Wall Street Journal gazetesinin haberine göre “İsrail'de, muhalefetin büyük bir kısmının da dahil olduğu artan bir fikir birliği var. Bu fikir birliği, “önceki saldırılardan farklı olarak, mevcut operasyonun Hamas'ı Gazze’de iktidarda bırakan bir ateşkesle sona eremeyeceği” yönündedir.

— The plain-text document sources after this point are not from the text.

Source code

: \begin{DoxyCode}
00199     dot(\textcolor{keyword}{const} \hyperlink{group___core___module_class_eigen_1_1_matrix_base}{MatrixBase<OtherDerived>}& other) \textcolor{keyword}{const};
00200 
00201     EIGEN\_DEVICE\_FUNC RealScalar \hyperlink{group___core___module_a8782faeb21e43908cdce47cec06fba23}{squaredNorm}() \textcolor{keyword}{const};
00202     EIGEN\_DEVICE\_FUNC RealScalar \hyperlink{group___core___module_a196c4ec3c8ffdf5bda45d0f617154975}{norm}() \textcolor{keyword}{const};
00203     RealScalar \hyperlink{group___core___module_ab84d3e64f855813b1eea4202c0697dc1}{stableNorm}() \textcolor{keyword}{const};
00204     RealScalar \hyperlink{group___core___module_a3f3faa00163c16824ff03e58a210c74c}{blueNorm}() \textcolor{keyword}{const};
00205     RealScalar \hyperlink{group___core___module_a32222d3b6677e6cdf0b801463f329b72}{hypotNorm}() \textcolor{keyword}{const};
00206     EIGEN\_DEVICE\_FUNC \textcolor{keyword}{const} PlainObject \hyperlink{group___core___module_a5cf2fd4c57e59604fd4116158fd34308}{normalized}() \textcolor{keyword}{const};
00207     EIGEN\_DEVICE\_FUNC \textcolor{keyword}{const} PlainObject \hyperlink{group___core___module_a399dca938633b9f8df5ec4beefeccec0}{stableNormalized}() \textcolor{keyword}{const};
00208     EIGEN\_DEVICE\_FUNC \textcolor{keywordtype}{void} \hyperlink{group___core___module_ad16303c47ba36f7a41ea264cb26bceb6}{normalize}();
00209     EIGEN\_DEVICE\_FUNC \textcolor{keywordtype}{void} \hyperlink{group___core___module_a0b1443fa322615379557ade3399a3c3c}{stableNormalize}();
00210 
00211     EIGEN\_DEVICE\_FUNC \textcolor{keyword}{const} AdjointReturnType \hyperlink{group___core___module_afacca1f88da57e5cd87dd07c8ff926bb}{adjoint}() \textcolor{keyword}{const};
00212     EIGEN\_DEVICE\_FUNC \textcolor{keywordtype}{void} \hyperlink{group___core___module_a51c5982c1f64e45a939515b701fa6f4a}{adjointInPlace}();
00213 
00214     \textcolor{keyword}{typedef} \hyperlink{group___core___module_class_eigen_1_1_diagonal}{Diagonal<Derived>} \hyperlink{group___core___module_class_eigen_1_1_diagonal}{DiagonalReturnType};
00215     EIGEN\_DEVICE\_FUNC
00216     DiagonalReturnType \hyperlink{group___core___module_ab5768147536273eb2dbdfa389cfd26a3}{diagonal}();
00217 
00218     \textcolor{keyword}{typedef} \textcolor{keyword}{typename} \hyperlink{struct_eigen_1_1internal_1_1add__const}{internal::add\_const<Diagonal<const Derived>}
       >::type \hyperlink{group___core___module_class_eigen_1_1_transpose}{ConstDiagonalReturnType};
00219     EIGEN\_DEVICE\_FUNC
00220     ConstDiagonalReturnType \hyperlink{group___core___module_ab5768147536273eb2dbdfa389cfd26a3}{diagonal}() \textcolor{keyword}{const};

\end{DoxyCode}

İsrail'in eski Ulusal Güvenlik Danışmanı Yardımcısı Chuck Freilich, Haaretz gazetesinde şunları yazdı: “Gazze'nin tamamını işgal etme, on binlerce Hamas ve İslami Cihad roketinin kökünü kazıma ve hatta Hamas'ı devirme yönünde güçlü bir istek olacak. Bunu yapmanın maliyeti yüksek ama yapmamanın maliyeti daha da ağır olacak. İran, Hizbullah ve diğerleri İsrail'in tepkisini ilgiyle izleyecek ve bunun, şu anda savaşa katılmalarını haklı kılıp kılmadığını veya tam tersine bir caydırıcılık kaynağı oluşturup oluşturmadığını değerlendirecekler.”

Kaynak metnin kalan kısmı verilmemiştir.